San Angelo was Aaron Watson’s sixth album and his first album to reach Billboard’s Country Albums chart, peaking at #60 in 2006. From this point forward all of Aaron’s albums would receive nationwide exposure.
The album opens up with “Heyday Tonight” a good up-tempo country honker that would have fit in the repertoire of any dance hall band of the period. Aaron composed this song as he did the second song on the album “Good Thing Going” about a good love that got away due to the narrator’s failure to tend to business. It’s a bit lightweight in terms of lyrics, but it is pleasant listening.

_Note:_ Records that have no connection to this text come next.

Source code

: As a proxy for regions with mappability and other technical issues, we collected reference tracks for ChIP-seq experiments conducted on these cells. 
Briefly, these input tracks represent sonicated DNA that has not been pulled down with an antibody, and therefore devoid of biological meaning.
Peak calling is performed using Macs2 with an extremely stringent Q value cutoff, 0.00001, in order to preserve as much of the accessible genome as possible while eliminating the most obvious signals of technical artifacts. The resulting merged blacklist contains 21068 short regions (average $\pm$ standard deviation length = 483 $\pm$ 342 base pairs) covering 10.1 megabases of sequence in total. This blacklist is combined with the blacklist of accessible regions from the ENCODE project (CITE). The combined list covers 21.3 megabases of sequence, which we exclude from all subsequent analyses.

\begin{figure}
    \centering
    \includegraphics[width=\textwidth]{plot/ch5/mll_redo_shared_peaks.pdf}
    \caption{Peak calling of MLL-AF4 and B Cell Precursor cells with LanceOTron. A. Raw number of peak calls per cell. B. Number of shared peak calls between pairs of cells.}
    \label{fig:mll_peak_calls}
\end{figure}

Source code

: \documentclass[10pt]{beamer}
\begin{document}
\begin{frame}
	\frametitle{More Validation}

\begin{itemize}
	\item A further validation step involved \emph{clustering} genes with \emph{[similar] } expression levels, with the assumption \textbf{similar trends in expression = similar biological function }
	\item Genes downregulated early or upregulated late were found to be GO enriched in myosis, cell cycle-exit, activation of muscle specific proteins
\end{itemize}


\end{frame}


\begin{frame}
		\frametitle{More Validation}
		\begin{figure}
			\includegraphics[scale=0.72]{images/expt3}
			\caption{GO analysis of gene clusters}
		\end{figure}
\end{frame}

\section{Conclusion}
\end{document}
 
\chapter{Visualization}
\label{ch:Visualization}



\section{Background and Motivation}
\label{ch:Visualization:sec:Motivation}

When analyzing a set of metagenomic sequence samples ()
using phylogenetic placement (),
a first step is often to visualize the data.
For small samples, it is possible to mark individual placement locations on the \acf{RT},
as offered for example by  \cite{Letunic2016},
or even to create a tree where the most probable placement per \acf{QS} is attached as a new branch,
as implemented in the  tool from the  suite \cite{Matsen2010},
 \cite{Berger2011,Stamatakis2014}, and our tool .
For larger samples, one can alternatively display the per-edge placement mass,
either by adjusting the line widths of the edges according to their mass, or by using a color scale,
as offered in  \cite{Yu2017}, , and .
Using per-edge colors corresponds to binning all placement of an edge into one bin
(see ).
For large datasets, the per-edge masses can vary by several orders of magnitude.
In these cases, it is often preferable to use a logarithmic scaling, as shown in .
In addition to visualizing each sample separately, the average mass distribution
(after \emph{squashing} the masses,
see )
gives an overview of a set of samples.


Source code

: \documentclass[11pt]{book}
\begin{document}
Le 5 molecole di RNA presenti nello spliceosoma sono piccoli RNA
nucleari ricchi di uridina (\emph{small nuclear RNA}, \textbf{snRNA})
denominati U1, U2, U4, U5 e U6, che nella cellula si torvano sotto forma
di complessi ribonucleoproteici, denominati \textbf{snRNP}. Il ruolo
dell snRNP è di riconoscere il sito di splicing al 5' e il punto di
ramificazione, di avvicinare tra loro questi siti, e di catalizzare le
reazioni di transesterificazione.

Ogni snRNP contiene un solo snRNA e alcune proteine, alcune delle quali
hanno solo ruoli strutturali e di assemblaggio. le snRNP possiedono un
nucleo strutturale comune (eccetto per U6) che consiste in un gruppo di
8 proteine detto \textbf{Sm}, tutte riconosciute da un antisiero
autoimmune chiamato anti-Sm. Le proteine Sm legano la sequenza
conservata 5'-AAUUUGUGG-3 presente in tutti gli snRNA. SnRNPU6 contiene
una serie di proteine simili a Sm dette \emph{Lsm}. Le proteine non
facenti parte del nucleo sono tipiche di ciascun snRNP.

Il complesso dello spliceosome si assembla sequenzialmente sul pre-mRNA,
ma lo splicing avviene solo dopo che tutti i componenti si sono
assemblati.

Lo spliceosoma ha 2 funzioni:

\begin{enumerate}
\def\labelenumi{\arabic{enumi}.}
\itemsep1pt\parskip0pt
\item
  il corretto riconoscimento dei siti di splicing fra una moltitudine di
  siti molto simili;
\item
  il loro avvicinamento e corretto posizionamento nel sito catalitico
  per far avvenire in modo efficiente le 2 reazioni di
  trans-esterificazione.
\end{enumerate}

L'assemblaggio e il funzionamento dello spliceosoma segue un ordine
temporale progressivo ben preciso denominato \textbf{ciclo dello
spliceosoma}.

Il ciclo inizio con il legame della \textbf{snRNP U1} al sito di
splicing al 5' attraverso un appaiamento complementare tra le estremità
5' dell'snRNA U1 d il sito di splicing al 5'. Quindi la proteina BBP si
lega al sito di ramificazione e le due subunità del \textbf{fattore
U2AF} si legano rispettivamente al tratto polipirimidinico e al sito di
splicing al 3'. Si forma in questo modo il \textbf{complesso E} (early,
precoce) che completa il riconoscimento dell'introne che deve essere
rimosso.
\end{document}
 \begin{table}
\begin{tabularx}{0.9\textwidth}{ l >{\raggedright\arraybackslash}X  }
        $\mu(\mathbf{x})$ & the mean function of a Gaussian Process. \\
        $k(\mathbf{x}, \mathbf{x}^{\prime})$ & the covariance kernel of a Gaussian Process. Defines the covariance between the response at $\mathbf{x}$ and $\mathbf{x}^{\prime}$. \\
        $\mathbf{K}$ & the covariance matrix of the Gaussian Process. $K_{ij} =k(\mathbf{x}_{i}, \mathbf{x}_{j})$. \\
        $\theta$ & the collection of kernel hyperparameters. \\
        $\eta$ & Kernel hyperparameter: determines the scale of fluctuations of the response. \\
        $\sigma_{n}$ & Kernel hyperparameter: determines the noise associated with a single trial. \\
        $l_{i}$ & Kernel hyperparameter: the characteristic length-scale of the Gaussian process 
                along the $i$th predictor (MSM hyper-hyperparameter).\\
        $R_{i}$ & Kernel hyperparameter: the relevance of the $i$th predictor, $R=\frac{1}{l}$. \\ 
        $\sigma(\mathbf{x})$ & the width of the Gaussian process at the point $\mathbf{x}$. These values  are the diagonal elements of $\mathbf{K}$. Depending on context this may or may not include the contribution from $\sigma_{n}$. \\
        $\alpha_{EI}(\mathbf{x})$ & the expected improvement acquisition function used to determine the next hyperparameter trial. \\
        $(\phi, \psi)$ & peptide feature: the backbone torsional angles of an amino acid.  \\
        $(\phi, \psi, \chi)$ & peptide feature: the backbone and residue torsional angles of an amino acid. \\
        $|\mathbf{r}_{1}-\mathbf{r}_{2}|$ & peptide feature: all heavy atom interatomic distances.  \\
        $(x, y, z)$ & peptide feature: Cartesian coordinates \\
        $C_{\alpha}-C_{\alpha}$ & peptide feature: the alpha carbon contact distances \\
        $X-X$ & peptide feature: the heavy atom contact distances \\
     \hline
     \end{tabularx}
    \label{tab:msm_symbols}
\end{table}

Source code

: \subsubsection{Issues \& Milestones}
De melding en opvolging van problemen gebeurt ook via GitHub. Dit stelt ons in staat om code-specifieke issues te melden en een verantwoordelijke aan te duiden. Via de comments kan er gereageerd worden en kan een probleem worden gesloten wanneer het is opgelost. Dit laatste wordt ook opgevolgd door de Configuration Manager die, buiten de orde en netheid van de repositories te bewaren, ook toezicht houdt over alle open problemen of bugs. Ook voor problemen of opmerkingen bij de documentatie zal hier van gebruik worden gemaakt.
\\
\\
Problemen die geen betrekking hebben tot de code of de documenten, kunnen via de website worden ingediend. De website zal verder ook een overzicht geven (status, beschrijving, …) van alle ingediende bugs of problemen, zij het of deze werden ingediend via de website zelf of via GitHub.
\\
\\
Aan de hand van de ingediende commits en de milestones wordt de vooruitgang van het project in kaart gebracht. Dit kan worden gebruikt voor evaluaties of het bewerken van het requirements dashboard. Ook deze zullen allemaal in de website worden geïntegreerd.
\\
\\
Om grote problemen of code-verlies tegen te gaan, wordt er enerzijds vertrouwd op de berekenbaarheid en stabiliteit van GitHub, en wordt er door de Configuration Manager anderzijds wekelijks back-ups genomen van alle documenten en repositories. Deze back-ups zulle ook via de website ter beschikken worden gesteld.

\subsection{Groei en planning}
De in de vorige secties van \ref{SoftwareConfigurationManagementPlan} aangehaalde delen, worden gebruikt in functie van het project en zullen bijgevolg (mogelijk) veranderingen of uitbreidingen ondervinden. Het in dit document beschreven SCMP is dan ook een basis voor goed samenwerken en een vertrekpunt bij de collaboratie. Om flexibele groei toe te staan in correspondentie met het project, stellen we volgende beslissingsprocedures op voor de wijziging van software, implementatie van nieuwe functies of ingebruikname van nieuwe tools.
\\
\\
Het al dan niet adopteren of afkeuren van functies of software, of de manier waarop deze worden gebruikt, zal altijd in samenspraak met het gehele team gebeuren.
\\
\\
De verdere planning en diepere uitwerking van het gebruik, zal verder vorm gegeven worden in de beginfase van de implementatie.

The third song finds Aaron covering a Frank Dycus – Jim Lauderdale composition “In Harm’s Way” that could easily have been a hit for someone. Frankly, I would have expected George Strait to have wound up with this song.
I didn’t know my heart
Was in harm’s way
I couldn’t see the truth
Till it was in my face
If I’d seen it coming
I could have turned away
I didn’t know my heart
Was in harm’s way
Aaron co-wrote “3rd Gear & 17” with Drew Womack, another song of lost love, this one with a football backdrop about a fellow who left to play college football, losing the girl he left behind.
“Unbelievably Beautiful” is another Aaron Watson composition, with a laid-back, almost jazzy vibe to it. While I don’t think the song had any potential as a single, it makes a nice change of pace within the context of the album.
“Haunted House” is another Watson composition, this one a fine mid-tempo exposition of a love gone wrong.
Willie Nelson has written many fine songs in his long career. “I’m A Memory” wasn’t a huge hit for Willie (#28 for Willie on RCA in 1971) but it was always one of my favorite of his songs. Aaron does the song justice with an arrangement similar to Willie’s arrangement but with steel guitar and fiddle added to the mix.
I’m a game that you used to play
And I’m a plan that you didn’t lay so well
And I’m a fire that burns in your mind
So close your eyes I’m a memory
The title track “San Angelo” is one of those hard-edged about love and heartbreak that Aaron writes so convincingly. The medium-slow tempo fits the song perfectly.
She said time would heal my broken heart
And I’d find a true companion for my soul
You know she was right, we were wrong
Nothing more than a pretty song
About a boy who loved a girl
In San Angelo
“Except For Jessie” is Aaron’s wonderful tribute to Waylon Jennings and his lady Jessi Colter . The song is a four minute biography of Waylon’s life. Although a bit of a novelty, with a sound reminiscent of some of Waylon’s songs, it is an effective song. I doubt Waylon ever got to hear the song (I don’t know when it was written) but he surely would have approved.
Well, before she came along he was lonesome, on’ry and mean
It was his way or the highway
But she had a way that he’d never seen
He’d been livin’ hard and fast
All his takin’ was takin’ it’s toll
And it took a good hearted, hard headed angel
To help him gain control
Bruce Robison wrote the slow ballad “Blame It On Me”. It’s a nice song, and Aaron gives the song a proper reading.
‘All American Country Girl ” is the worst song on the album, a lightweight piece of fluff that is would work well on the dance floor. It’s not bad – I’d give the song a C+ – but the rest of the album is better.
Buddy Holly’s “True Love Ways” was an interesting choice for Aaron to cover. I am afraid that Buddy is slowly being forgotten as I hear no trace of his influence in today’s country music whereas through the 1980s it was fairly common for his songs to pop up on country albums. Mickey Gilley’s cover of this song in 1980 went to #1 and Peter & Gordon had a #14 pop hit with the song in 1965. I really like Aaron’s recording which nicely combines fiddle and steel as well as featuring more piano that the rest of the album.
Aaron co-wrote “Nobody’s Crying But The Baby” with Gary Nicholson. I think this song would have made an effective single for someone:
With her little one in one arm
And the laundry in the other
She could sure use a helping hand
But that’s just the life of a single mother
Somebody’s calling on the phone
Somebody’s knocking at the door
She forgets and burns the dinner
Throws it across the kitchen floor
And for a moment she wants to give up and break down
But nobody’s crying but the baby
She ain’t far from going crazy
And there are times she wonders how she’s going to make it
But she’s got to be strong enough for two
She’s gotta do what he wouldn’t do
No time for tears around here
Nobody’s crying but the baby
I thoroughly enjoy this album from start to finish each time I pull it out to play. I’d give it an 4.5 stars. Ray Benson produced the album, and this is a country album – no doubt about it.